С трибун в мою сторону летели крики восторга и оскорбления. А я плёлся по площадке для поединков, таща за собой к стойке с оружием тяжеленный зауральский палаш. И чуть ли не скребя его наконечником грязный от крови песок.
Там, на стойке — я точно помнил — лежала аптечка, где хранились бинты. И я сосредоточился на этой цели. А вот, что происходило дальше, запомнил плохо. Главное — раны замотал. Хотя нет… Ещё запомнилось, как кто-то, ругаясь сквозь зубы, помогал мне с бинтами. Кажется, это даже была Покровская.
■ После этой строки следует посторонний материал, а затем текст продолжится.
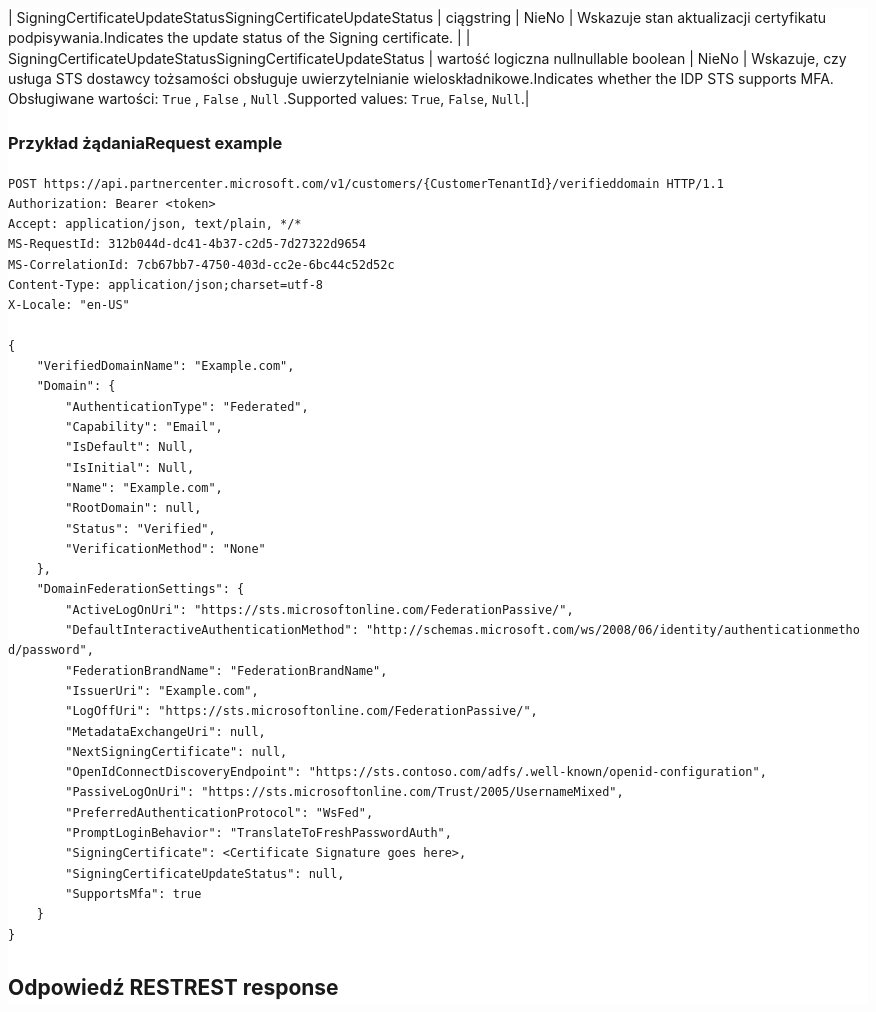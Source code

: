 | <span data-ttu-id="a181d-276">SigningCertificateUpdateStatus</span><span class="sxs-lookup"><span data-stu-id="a181d-276">SigningCertificateUpdateStatus</span></span>         | <span data-ttu-id="a181d-277">ciąg</span><span class="sxs-lookup"><span data-stu-id="a181d-277">string</span></span>           | <span data-ttu-id="a181d-278">Nie</span><span class="sxs-lookup"><span data-stu-id="a181d-278">No</span></span>      | <span data-ttu-id="a181d-279">Wskazuje stan aktualizacji certyfikatu podpisywania.</span><span class="sxs-lookup"><span data-stu-id="a181d-279">Indicates the update status of the Signing certificate.</span></span> |
| <span data-ttu-id="a181d-280">SigningCertificateUpdateStatus</span><span class="sxs-lookup"><span data-stu-id="a181d-280">SigningCertificateUpdateStatus</span></span>         | <span data-ttu-id="a181d-281">wartość logiczna null</span><span class="sxs-lookup"><span data-stu-id="a181d-281">nullable boolean</span></span> | <span data-ttu-id="a181d-282">Nie</span><span class="sxs-lookup"><span data-stu-id="a181d-282">No</span></span>      | <span data-ttu-id="a181d-283">Wskazuje, czy usługa STS dostawcy tożsamości obsługuje uwierzytelnianie wieloskładnikowe.</span><span class="sxs-lookup"><span data-stu-id="a181d-283">Indicates whether the IDP STS supports MFA.</span></span> <span data-ttu-id="a181d-284">Obsługiwane wartości: `True` , `False` , `Null` .</span><span class="sxs-lookup"><span data-stu-id="a181d-284">Supported values: `True`, `False`, `Null`.</span></span>|

### <a name="request-example"></a><span data-ttu-id="a181d-285">Przykład żądania</span><span class="sxs-lookup"><span data-stu-id="a181d-285">Request example</span></span>

```http
POST https://api.partnercenter.microsoft.com/v1/customers/{CustomerTenantId}/verifieddomain HTTP/1.1
Authorization: Bearer <token>
Accept: application/json, text/plain, */*
MS-RequestId: 312b044d-dc41-4b37-c2d5-7d27322d9654
MS-CorrelationId: 7cb67bb7-4750-403d-cc2e-6bc44c52d52c
Content-Type: application/json;charset=utf-8
X-Locale: "en-US"

{
    "VerifiedDomainName": "Example.com",
    "Domain": {
        "AuthenticationType": "Federated",
        "Capability": "Email",
        "IsDefault": Null,
        "IsInitial": Null,
        "Name": "Example.com",
        "RootDomain": null,
        "Status": "Verified",
        "VerificationMethod": "None"
    },
    "DomainFederationSettings": {
        "ActiveLogOnUri": "https://sts.microsoftonline.com/FederationPassive/",
        "DefaultInteractiveAuthenticationMethod": "http://schemas.microsoft.com/ws/2008/06/identity/authenticationmethod/password",
        "FederationBrandName": "FederationBrandName",
        "IssuerUri": "Example.com",
        "LogOffUri": "https://sts.microsoftonline.com/FederationPassive/",
        "MetadataExchangeUri": null,
        "NextSigningCertificate": null,
        "OpenIdConnectDiscoveryEndpoint": "https://sts.contoso.com/adfs/.well-known/openid-configuration",
        "PassiveLogOnUri": "https://sts.microsoftonline.com/Trust/2005/UsernameMixed",
        "PreferredAuthenticationProtocol": "WsFed",
        "PromptLoginBehavior": "TranslateToFreshPasswordAuth",
        "SigningCertificate": <Certificate Signature goes here>,
        "SigningCertificateUpdateStatus": null,
        "SupportsMfa": true
    }
}
```

## <a name="rest-response"></a><span data-ttu-id="a181d-286">Odpowiedź REST</span><span class="sxs-lookup"><span data-stu-id="a181d-286">REST response</span></span>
Судя по словам, которые звучали между грязными ругательствами, Авелина как-то догадалась, что Ярополк пытался меня убить. Впрочем, как я позже понял, определить это было несложно. Все ранения, которые я пропустил, были в районе сердца. Лишь одно выбивалось — там подставилась шея. И это оказался наименее опасный порез.
Но если бы он был чуть глубже… Ещё не факт, что меня успели бы спасти. И даже наш лекарь не помог бы. Перебитая артерия — не шутки.
А потом вроде бы меня тащили к лекарне училища Субаба и Семён Иванович. А рядом, кажется, шёл Пскович. И Малая, которая выговаривала что-то всем троим.
Помню, как в лекарне меня усадили на кушетку… А затем примчался, весь в крови Ярополка, наш лекарь Алексей Павлович и, ругаясь на чём свет стоит, занялся мной…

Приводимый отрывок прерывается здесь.